How does SSA determine your mental or physical ability to work

How does SSA determine your mental or physical ability to work

To deem eligible for the disability benefits, the SSA would determine if you can perform substantial gainful activity, SGA through the Residual Functional Capacity, RFC.

Your RFC will be an assessment of your limitations and activities you can or cannot perform. You will have to prove to the SSA that you are unable to continue working or doing work without keeping up with work quality as in the past by filing and submitting the RFC form to the SSA.
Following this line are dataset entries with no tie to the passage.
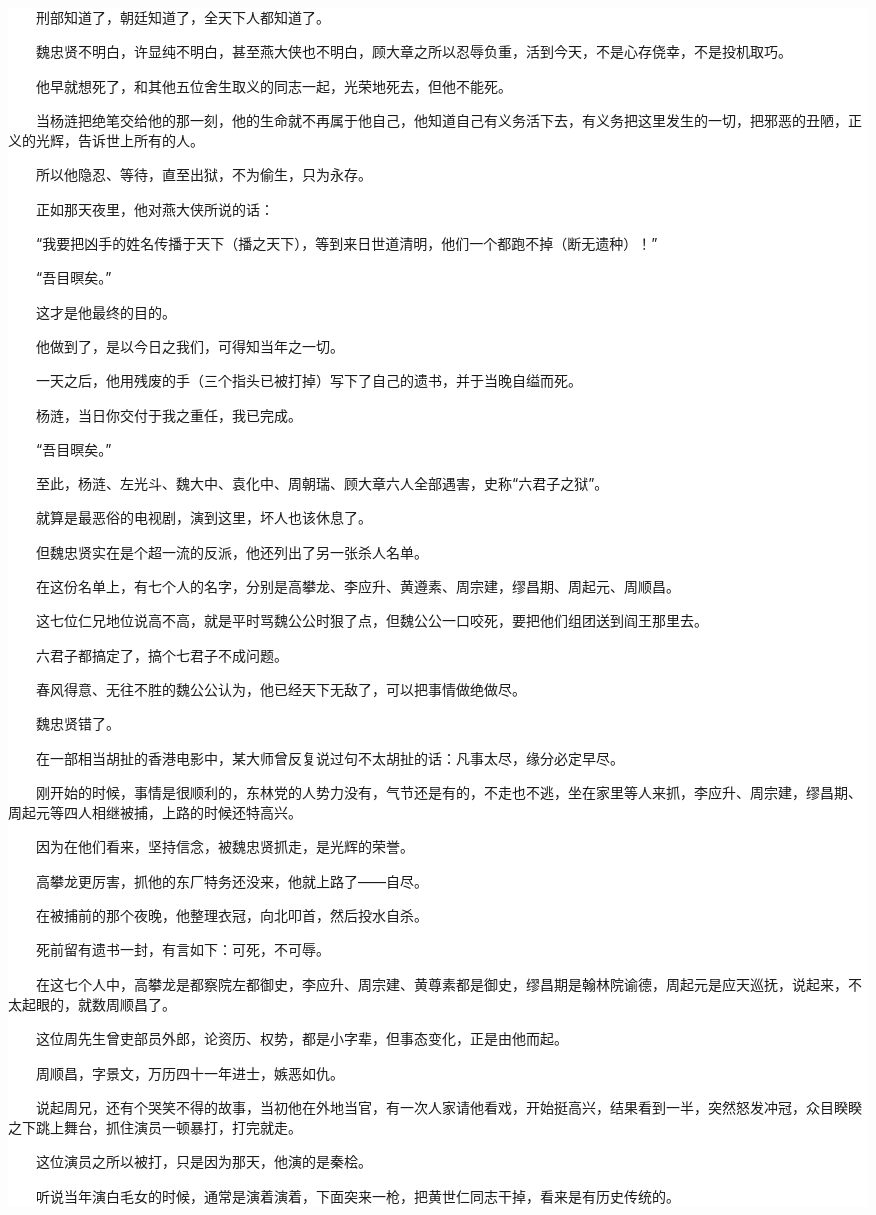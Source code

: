 　　刑部知道了，朝廷知道了，全天下人都知道了。
            
　　魏忠贤不明白，许显纯不明白，甚至燕大侠也不明白，顾大章之所以忍辱负重，活到今天，不是心存侥幸，不是投机取巧。
            
　　他早就想死了，和其他五位舍生取义的同志一起，光荣地死去，但他不能死。
            
　　当杨涟把绝笔交给他的那一刻，他的生命就不再属于他自己，他知道自己有义务活下去，有义务把这里发生的一切，把邪恶的丑陋，正义的光辉，告诉世上所有的人。
            
　　所以他隐忍、等待，直至出狱，不为偷生，只为永存。
            
　　正如那天夜里，他对燕大侠所说的话：
            
　　“我要把凶手的姓名传播于天下（播之天下），等到来日世道清明，他们一个都跑不掉（断无遗种）！”
            
　　“吾目暝矣。”
            
　　这才是他最终的目的。
            
　　他做到了，是以今日之我们，可得知当年之一切。
            
　　一天之后，他用残废的手（三个指头已被打掉）写下了自己的遗书，并于当晚自缢而死。
            
　　杨涟，当日你交付于我之重任，我已完成。
            
　　“吾目暝矣。”
            
　　至此，杨涟、左光斗、魏大中、袁化中、周朝瑞、顾大章六人全部遇害，史称“六君子之狱”。
            
　　就算是最恶俗的电视剧，演到这里，坏人也该休息了。
            
　　但魏忠贤实在是个超一流的反派，他还列出了另一张杀人名单。
            
　　在这份名单上，有七个人的名字，分别是高攀龙、李应升、黄遵素、周宗建，缪昌期、周起元、周顺昌。
            
　　这七位仁兄地位说高不高，就是平时骂魏公公时狠了点，但魏公公一口咬死，要把他们组团送到阎王那里去。
            
　　六君子都搞定了，搞个七君子不成问题。
            
　　春风得意、无往不胜的魏公公认为，他已经天下无敌了，可以把事情做绝做尽。
            
　　魏忠贤错了。
            
　　在一部相当胡扯的香港电影中，某大师曾反复说过句不太胡扯的话：凡事太尽，缘分必定早尽。
            
　　刚开始的时候，事情是很顺利的，东林党的人势力没有，气节还是有的，不走也不逃，坐在家里等人来抓，李应升、周宗建，缪昌期、周起元等四人相继被捕，上路的时候还特高兴。
            
　　因为在他们看来，坚持信念，被魏忠贤抓走，是光辉的荣誉。
            
　　高攀龙更厉害，抓他的东厂特务还没来，他就上路了——自尽。
            
　　在被捕前的那个夜晚，他整理衣冠，向北叩首，然后投水自杀。
            
　　死前留有遗书一封，有言如下：可死，不可辱。
            
　　在这七个人中，高攀龙是都察院左都御史，李应升、周宗建、黄尊素都是御史，缪昌期是翰林院谕德，周起元是应天巡抚，说起来，不太起眼的，就数周顺昌了。
            
　　这位周先生曾吏部员外郎，论资历、权势，都是小字辈，但事态变化，正是由他而起。
            
　　周顺昌，字景文，万历四十一年进士，嫉恶如仇。
            
　　说起周兄，还有个哭笑不得的故事，当初他在外地当官，有一次人家请他看戏，开始挺高兴，结果看到一半，突然怒发冲冠，众目睽睽之下跳上舞台，抓住演员一顿暴打，打完就走。
            
　　这位演员之所以被打，只是因为那天，他演的是秦桧。
            
　　听说当年演白毛女的时候，通常是演着演着，下面突来一枪，把黄世仁同志干掉，看来是有历史传统的。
To determine your capabilities, a disability claims examiner would analyze your roles in the past job and determine if you can still perform the same way. The disability examiner will work closely with a medical professional at the Disability Determination Services, DDS to analyze your capabilities.

How the RFC works?

For the vocational expert working together with a physician, it needs to be clear how your present impairments limit you from performing on your past jobs. For instance, if you worked at cargo and lifted 40 pounds of material daily, the exertion level of your past job is defined under medium difficulty. For your vocational expert or a physician to state that you are unable to continue that job, they would need medical evidence to prove that you can no longer lift more than 25 pounds on a regular basis let alone 40 pounds daily.

So, in addition to comparing your past and present capabilities regarding your job description the vocational expert or the administrative law judge, ALJ (in case of an ALJ hearing) would compare each capability function-to-function as stated in the RFC form.

How the job description or job title affects the RFC decision?

During your hearing, your disability attorney will ask you important details about your work, such as the job title, your main duties listed in the job description, and the physical exertion levels or requirements of the job, such as how much you were required to lift and how often, if the work involved pushing or pulling, how long you were on your feet, the number of hours you worked, and whether you were able to sit down or take a rest when needed.

So, it is imperative that the vocational expert uses the right titles for your job. The vocational expert would choose a title from the list of Dictionary of Occupational Titles, DOT that suits your job functionalities the best. However, similarly titled jobs may be having different descriptions from your work such as a clerk managing mails and notices in a company may be stated as secretary of mail duties in another. This will adversely affect your RFC application if the duties considered under a similarly titled job were never required of you at your workplace.

This situation is very common when claimants fail to understand the importance of communicating with their vocational experts openly and provide all the necessary details of their work place functionalities that they may consider trivial. It would matter a lot in your long-term application, so you should consider talking to a disability attorney to work closely with you and your vocational expert to make sure that your application is filed perfectly.